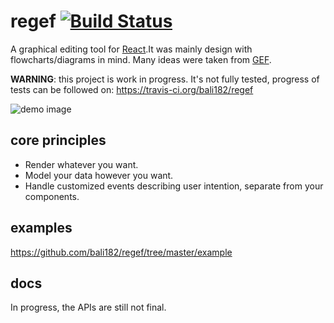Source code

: # regef [![Build Status](https://travis-ci.org/bali182/regef.svg?branch=master)](https://travis-ci.org/bali182/regef)

A graphical editing tool for [React](https://reactjs.org/).It was mainly design with flowcharts/diagrams in mind. Many ideas were taken from [GEF](https://www.eclipse.org/gef/).

**WARNING**: this project is work in progress. It's not fully tested, progress of tests can be followed on: https://travis-ci.org/bali182/regef

![demo image](https://user-images.githubusercontent.com/3879181/37098655-54162c92-2216-11e8-8452-f2cf3baea8aa.gif "Demo image")

## core principles
- Render whatever you want.
- Model your data however you want.
- Handle customized events describing user intention, separate from your components.

## examples
https://github.com/bali182/regef/tree/master/example

## docs
In progress, the APIs are still not final.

※ ※ ※

→ WHAT THE EXERCISE ASKS
Skip the pictures and output all entries exactly.

→ ANSWER BELOW
Source code

: # regef [![Build Status](https://travis-ci.org/bali182/regef.svg?branch=master)](https://travis-ci.org/bali182/regef)

A graphical editing tool for [React](https://reactjs.org/).It was mainly design with flowcharts/diagrams in mind. Many ideas were taken from [GEF](https://www.eclipse.org/gef/).

**WARNING**: this project is work in progress. It's not fully tested, progress of tests can be followed on: https://travis-ci.org/bali182/regef

![demo image](https://user-images.githubusercontent.com/3879181/37098655-54162c92-2216-11e8-8452-f2cf3baea8aa.gif "Demo image")

## core principles
- Render whatever you want.
- Model your data however you want.
- Handle customized events describing user intention, separate from your components.

## examples
https://github.com/bali182/regef/tree/master/example

## docs
In progress, the APIs are still not final.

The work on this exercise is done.